Consider the entries given below. Count the lines that include "Class" and give only the count.

------ Input records

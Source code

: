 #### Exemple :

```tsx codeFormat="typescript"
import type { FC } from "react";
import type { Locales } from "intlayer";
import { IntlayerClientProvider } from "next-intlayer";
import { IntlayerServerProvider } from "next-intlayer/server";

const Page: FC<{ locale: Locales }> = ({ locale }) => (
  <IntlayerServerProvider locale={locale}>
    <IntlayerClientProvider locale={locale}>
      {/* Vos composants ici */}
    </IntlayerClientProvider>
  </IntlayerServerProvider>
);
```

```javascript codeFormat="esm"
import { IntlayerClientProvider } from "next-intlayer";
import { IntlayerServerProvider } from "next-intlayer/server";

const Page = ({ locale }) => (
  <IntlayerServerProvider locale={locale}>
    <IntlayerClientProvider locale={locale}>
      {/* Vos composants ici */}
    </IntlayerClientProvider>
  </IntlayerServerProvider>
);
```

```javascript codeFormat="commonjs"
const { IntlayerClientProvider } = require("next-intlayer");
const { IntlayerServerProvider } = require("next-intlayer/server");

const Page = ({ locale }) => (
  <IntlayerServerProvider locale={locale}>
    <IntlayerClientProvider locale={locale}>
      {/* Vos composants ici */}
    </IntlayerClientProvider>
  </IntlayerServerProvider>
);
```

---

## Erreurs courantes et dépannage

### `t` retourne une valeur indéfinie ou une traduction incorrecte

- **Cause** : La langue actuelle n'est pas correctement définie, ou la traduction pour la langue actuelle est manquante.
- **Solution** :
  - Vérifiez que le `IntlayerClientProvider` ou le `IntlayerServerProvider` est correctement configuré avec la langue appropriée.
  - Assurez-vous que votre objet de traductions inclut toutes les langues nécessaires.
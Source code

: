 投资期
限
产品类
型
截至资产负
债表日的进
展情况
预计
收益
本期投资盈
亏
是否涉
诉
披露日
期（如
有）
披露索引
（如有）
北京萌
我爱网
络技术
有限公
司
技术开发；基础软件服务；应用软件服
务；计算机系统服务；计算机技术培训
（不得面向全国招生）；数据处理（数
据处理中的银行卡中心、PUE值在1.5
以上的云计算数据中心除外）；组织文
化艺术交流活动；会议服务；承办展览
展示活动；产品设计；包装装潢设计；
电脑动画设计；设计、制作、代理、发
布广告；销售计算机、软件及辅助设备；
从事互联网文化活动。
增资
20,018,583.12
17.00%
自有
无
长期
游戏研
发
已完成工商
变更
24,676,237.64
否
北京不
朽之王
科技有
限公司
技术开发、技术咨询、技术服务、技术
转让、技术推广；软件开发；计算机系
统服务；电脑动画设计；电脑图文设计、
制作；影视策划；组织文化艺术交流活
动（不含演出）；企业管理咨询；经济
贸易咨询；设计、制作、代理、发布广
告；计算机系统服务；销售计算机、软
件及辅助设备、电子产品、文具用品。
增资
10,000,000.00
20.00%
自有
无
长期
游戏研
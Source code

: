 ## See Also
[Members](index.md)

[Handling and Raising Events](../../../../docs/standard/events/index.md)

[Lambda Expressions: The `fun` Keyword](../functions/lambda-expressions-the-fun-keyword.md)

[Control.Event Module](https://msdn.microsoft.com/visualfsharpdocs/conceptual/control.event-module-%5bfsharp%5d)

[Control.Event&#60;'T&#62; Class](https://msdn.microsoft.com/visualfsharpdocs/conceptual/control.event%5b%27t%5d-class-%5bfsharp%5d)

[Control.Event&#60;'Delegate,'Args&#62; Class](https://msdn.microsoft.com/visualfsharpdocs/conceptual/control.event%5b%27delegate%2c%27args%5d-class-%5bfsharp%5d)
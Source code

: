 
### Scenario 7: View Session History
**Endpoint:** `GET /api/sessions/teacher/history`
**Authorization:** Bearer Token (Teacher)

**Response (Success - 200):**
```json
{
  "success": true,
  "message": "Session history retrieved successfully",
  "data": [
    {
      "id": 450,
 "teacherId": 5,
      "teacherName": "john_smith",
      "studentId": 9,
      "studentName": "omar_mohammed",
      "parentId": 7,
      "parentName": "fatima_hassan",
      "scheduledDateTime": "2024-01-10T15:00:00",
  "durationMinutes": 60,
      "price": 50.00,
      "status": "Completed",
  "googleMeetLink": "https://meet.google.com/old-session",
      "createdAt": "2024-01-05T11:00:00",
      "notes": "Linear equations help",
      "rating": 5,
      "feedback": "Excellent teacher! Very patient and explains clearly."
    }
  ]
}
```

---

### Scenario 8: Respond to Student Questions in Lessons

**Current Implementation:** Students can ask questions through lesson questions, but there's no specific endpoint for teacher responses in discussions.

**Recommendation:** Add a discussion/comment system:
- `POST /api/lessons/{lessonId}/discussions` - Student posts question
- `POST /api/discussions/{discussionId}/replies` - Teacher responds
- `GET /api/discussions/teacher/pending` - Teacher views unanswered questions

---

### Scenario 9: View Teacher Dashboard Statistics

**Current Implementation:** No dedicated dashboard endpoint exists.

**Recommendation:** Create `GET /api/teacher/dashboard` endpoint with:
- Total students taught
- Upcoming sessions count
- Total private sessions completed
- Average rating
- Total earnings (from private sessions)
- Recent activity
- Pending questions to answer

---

------------

* _Your response_: 2